→ YOUR OBJECTIVE: Below are the entries to work from; restate word for word the portion that opens with the line containing "Now that the" and closes with the line containing "https://github.com/weizhenw", keeping both.

→ TASK DATA:
··········

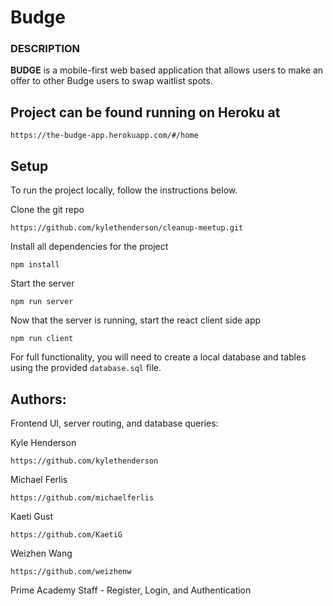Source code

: # Budge

### DESCRIPTION

**BUDGE** is a mobile-first web based application that allows users to make an offer to other Budge users to swap waitlist spots. 

## Project can be found running on Heroku at

    https://the-budge-app.herokuapp.com/#/home

## Setup

To run the project locally, follow the instructions below.

Clone the git repo

    https://github.com/kylethenderson/cleanup-meetup.git

Install all dependencies for the project

```
npm install
```

Start the server

```
npm run server
```

Now that the server is running, start the react client side app

```
npm run client
```

For full functionality, you will need to create a local database and tables using the provided `database.sql` file. 

## Authors: 

Frontend UI, server routing, and database queries:

Kyle Henderson

    https://github.com/kylethenderson

Michael Ferlis

    https://github.com/michaelferlis

Kaeti Gust

    https://github.com/KaetiG

Weizhen Wang

    https://github.com/weizhenw


Prime Academy Staff - Register, Login, and Authentication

··········

→ ANSWER BOX:
Now that the server is running, start the react client side app

```
npm run client
```

For full functionality, you will need to create a local database and tables using the provided `database.sql` file. 

## Authors: 

Frontend UI, server routing, and database queries:

Kyle Henderson

    https://github.com/kylethenderson

Michael Ferlis

    https://github.com/michaelferlis

Kaeti Gust

    https://github.com/KaetiG

Weizhen Wang

    https://github.com/weizhenw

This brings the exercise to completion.